There has been a spate of articles, most recently an 18-page section in today’s Sunday New York Times, about the impact the pandemic has had on mothers in the U.S. Over four million jobs held by women lost since March. A 700% increase in calls to the crisis hotline for working parents at the Center for WorkLife Law. Women are working at the kitchen table while overseeing zoom school; they are also working in the closet, stealing a few quiet moments in the stairwell, and juggling screaming children, nursing babies, feelings of anxiety, depression, overwhelming loss and inadequacy to the task. There is a lack of child care, closed schools, no grandparents available to help because of Covid. Lost wages, lost time, lost senses of self, lost everything.
And while I have worried about my friends with young children, trapped a maelstrom not of their making with no clear end in sight, I have also been breathing tiny sighs of relief that my children are older and that their pandemic needs are different. Their mental health has been my biggest worry, and while that is a big worry, it is not a 24/7 occupation.
But I’m also completely triggered by these stories, because the tale of a working mother during the pandemic mirrors my own experience as a caregiver just five short years ago.
It took me a long time to recognize that my husband’s illness and death were not the only pieces of the grief puzzle I needed to process and learn to incorporate into my life moving forward. Perhaps even larger was the trauma of my year of being his caregiver – a non-stop 54 weeks during which time I was responsible for every move he made and every need he had, while also managing my three children’s fear and sadness and school and life events, maintaining our house, dealing with all the emotional labor of a family and also being tossed into the role, overnight, of becoming the sole wage-earner and continuing to work at my full-time job.
My husband was physically incapacitated from the beginning of his illness; a mangled shoulder, caused by his first seizure, not only created a huge diversion from the tumor rapidly growing in his brain but also set off a cascade of physical ailments that required a wheelchair from the moment he left the hospital, as well as two surgeries, six months of rehab and physical therapy and a stubborn patient’s fixation on healing the part of his body over which he had some control. He spent the first six months of his final year in a state of believing that if he could only conquer the shoulder everything would be ok.
For the first month, when he was still in the hospital, I was on sentry duty for 15-hour days as I needed to be his case worker. I was interlocutor between the various doctors – none of whom talked to each other – gatekeeper to phone calls and visitors, decision maker, surgery scheduler and comforter-in-chief to everyone around me.
Once he came home, the burden exploded.

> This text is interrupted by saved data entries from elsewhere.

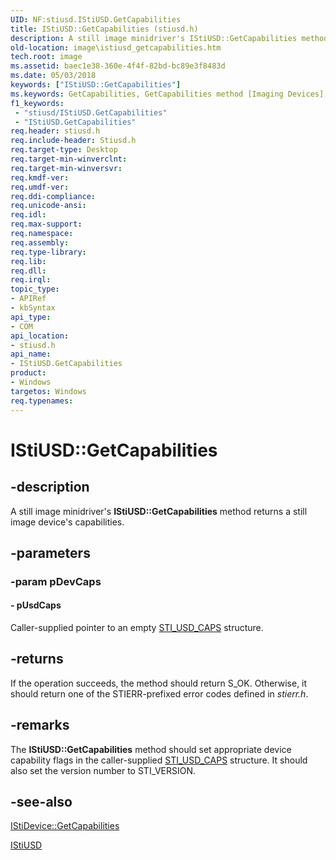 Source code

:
 ```yaml
---
UID: NF:stiusd.IStiUSD.GetCapabilities
title: IStiUSD::GetCapabilities (stiusd.h)
description: A still image minidriver's IStiUSD::GetCapabilities method returns a still image device's capabilities.
old-location: image\istiusd_getcapabilities.htm
tech.root: image
ms.assetid: baec1e38-360e-4f4f-82bd-bc89e3f8483d
ms.date: 05/03/2018
keywords: ["IStiUSD::GetCapabilities"]
ms.keywords: GetCapabilities, GetCapabilities method [Imaging Devices], GetCapabilities method [Imaging Devices],IStiUSD interface, IStiUSD interface [Imaging Devices],GetCapabilities method, IStiUSD.GetCapabilities, IStiUSD::GetCapabilities, image.istiusd_getcapabilities, stifnc_e0343c50-7695-417f-9742-1acd66f2791f.xml, stiusd/IStiUSD::GetCapabilities
f1_keywords:
 - "stiusd/IStiUSD.GetCapabilities"
 - "IStiUSD.GetCapabilities"
req.header: stiusd.h
req.include-header: Stiusd.h
req.target-type: Desktop
req.target-min-winverclnt: 
req.target-min-winversvr: 
req.kmdf-ver: 
req.umdf-ver: 
req.ddi-compliance: 
req.unicode-ansi: 
req.idl: 
req.max-support: 
req.namespace: 
req.assembly: 
req.type-library: 
req.lib: 
req.dll: 
req.irql: 
topic_type:
- APIRef
- kbSyntax
api_type:
- COM
api_location:
- stiusd.h
api_name:
- IStiUSD.GetCapabilities
product:
- Windows
targetos: Windows
req.typenames: 
---
```


# IStiUSD::GetCapabilities


## -description


A still image minidriver's <b>IStiUSD::GetCapabilities</b> method returns a still image device's capabilities.


## -parameters




### -param pDevCaps






#### - pUsdCaps

Caller-supplied pointer to an empty <a href="https://docs.microsoft.com/windows-hardware/drivers/ddi/stiusd/ns-stiusd-_sti_usd_caps">STI_USD_CAPS</a> structure.


## -returns



If the operation succeeds, the method should return S_OK. Otherwise, it should return one of the STIERR-prefixed error codes defined in <i>stierr.h</i>.




## -remarks



The <b>IStiUSD::GetCapabilities</b> method should set appropriate device capability flags in the caller-supplied <a href="https://docs.microsoft.com/windows-hardware/drivers/ddi/stiusd/ns-stiusd-_sti_usd_caps">STI_USD_CAPS</a> structure. It should also set the version number to STI_VERSION.




## -see-also




<a href="https://docs.microsoft.com/windows-hardware/drivers/ddi/sti/nf-sti-istidevice-getcapabilities">IStiDevice::GetCapabilities</a>



<a href="https://docs.microsoft.com/windows-hardware/drivers/ddi/_image/index">IStiUSD</a>
 

 

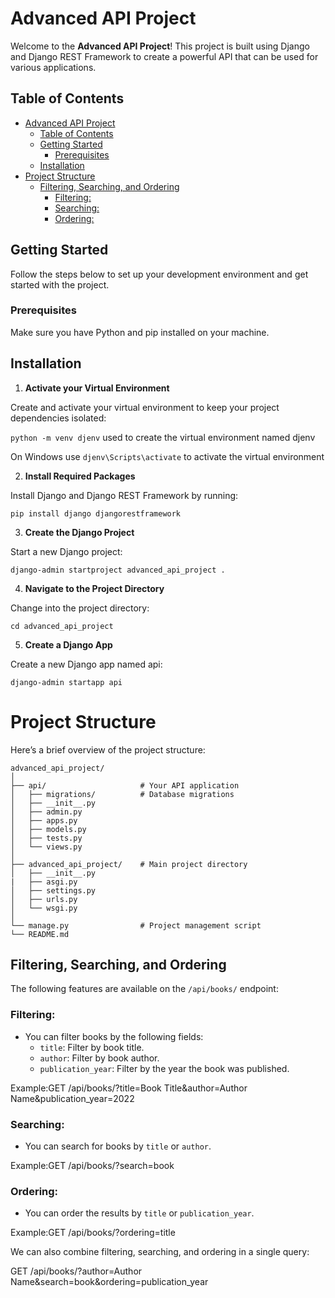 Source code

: # Advanced API Project

Welcome to the **Advanced API Project**! This project is built using Django and Django REST Framework to create a powerful API that can be used for various applications.

## Table of Contents

- [Advanced API Project](#advanced-api-project)
  - [Table of Contents](#table-of-contents)
  - [Getting Started](#getting-started)
    - [Prerequisites](#prerequisites)
  - [Installation](#installation)
- [Project Structure](#project-structure)
  - [Filtering, Searching, and Ordering](#filtering-searching-and-ordering)
    - [Filtering:](#filtering)
    - [Searching:](#searching)
    - [Ordering:](#ordering)

## Getting Started

Follow the steps below to set up your development environment and get started with the project.

### Prerequisites

Make sure you have Python and pip installed on your machine.

## Installation

1. **Activate your Virtual Environment**  

Create and activate your virtual environment to keep your project dependencies isolated:
   
```python -m venv djenv``` used to create the virtual environment named djenv

On Windows use `djenv\Scripts\activate` to activate the virtual environment

2. **Install Required Packages**

Install Django and Django REST Framework by running:

```pip install django djangorestframework```

3. **Create the Django Project**
   
Start a new Django project:

```django-admin startproject advanced_api_project .```

4. **Navigate to the Project Directory**
   
Change into the project directory:

```cd advanced_api_project```

5. **Create a Django App**
   
Create a new Django app named api:

```django-admin startapp api```

# Project Structure

Here’s a brief overview of the project structure:

```
advanced_api_project/
│
├── api/                     # Your API application
│   ├── migrations/          # Database migrations
│   ├── __init__.py
│   ├── admin.py
│   ├── apps.py
│   ├── models.py
│   ├── tests.py
│   └── views.py
│
├── advanced_api_project/    # Main project directory
│   ├── __init__.py
|   ├── asgi.py
│   ├── settings.py
│   ├── urls.py
│   └── wsgi.py
│
└── manage.py                # Project management script
└── README.md
```

## Filtering, Searching, and Ordering

The following features are available on the `/api/books/` endpoint:

### Filtering:
- You can filter books by the following fields:
  - `title`: Filter by book title.
  - `author`: Filter by book author.
  - `publication_year`: Filter by the year the book was published.

Example:GET /api/books/?title=Book Title&author=Author Name&publication_year=2022

### Searching:
- You can search for books by `title` or `author`.

Example:GET /api/books/?search=book


### Ordering:
- You can order the results by `title` or `publication_year`.

Example:GET /api/books/?ordering=title

We can also combine filtering, searching, and ordering in a single query:

GET /api/books/?author=Author Name&search=book&ordering=publication_year
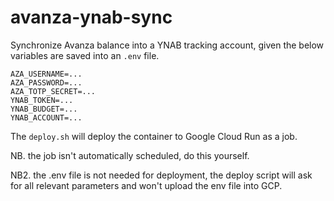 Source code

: # avanza-ynab-sync

Synchronize Avanza balance into a YNAB tracking account, given the below variables are saved into an `.env` file.

```
AZA_USERNAME=...
AZA_PASSWORD=...
AZA_TOTP_SECRET=...
YNAB_TOKEN=...
YNAB_BUDGET=...
YNAB_ACCOUNT=...
```

The `deploy.sh` will deploy the container to Google Cloud Run as a job.

NB. the job isn't automatically scheduled, do this yourself.

NB2. the .env file is not needed for deployment, the deploy script will ask for all relevant parameters and won't upload the env file into GCP. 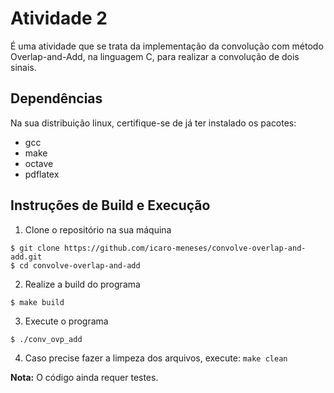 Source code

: # Atividade 2

É uma atividade que se trata da implementação da convolução com método Overlap-and-Add, na linguagem C, para realizar a 
convolução de dois sinais.

## Dependências

Na sua distribuição linux, certifique-se de já ter instalado os pacotes:

- gcc
- make
- octave
- pdflatex

## Instruções de Build e Execução

1. Clone o repositório na sua máquina

```
$ git clone https://github.com/icaro-meneses/convolve-overlap-and-add.git
$ cd convolve-overlap-and-add
```

2. Realize a build do programa

```
$ make build
```

3. Execute o programa

```
$ ./conv_ovp_add
```

4. Caso precise fazer a limpeza dos arquivos, execute: `make clean`

**Nota:** O código ainda requer testes.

I procured and dosed all his medications, scheduled and took him to six weeks of daily radiation therapy, got him to PT, scheduled conference calls with doctors, dealt with all the paperwork involved with social security and his job and healthcare, got him up every morning, helped him shower and get dressed and come downstairs, make many meals a day to manage his steroid-induced appetite, was on call through every night to help him get to the bathroom, took him to doctor’s appointments and managed each new challenge, including the onset of diabetes where I had to prick his tender skin every day, blood clots that almost killed him, sleep issues where we had to go to a sleep center overnight in the hospital, and on top of everything else attend to his anxiety, his depression, his sadness and his fear. By the end, I had to work with hospice, get the hospital bed installed, pick out his funeral plot and be the one who would gradually increase the morphine dosage, at his request, to help nature accelerate its course.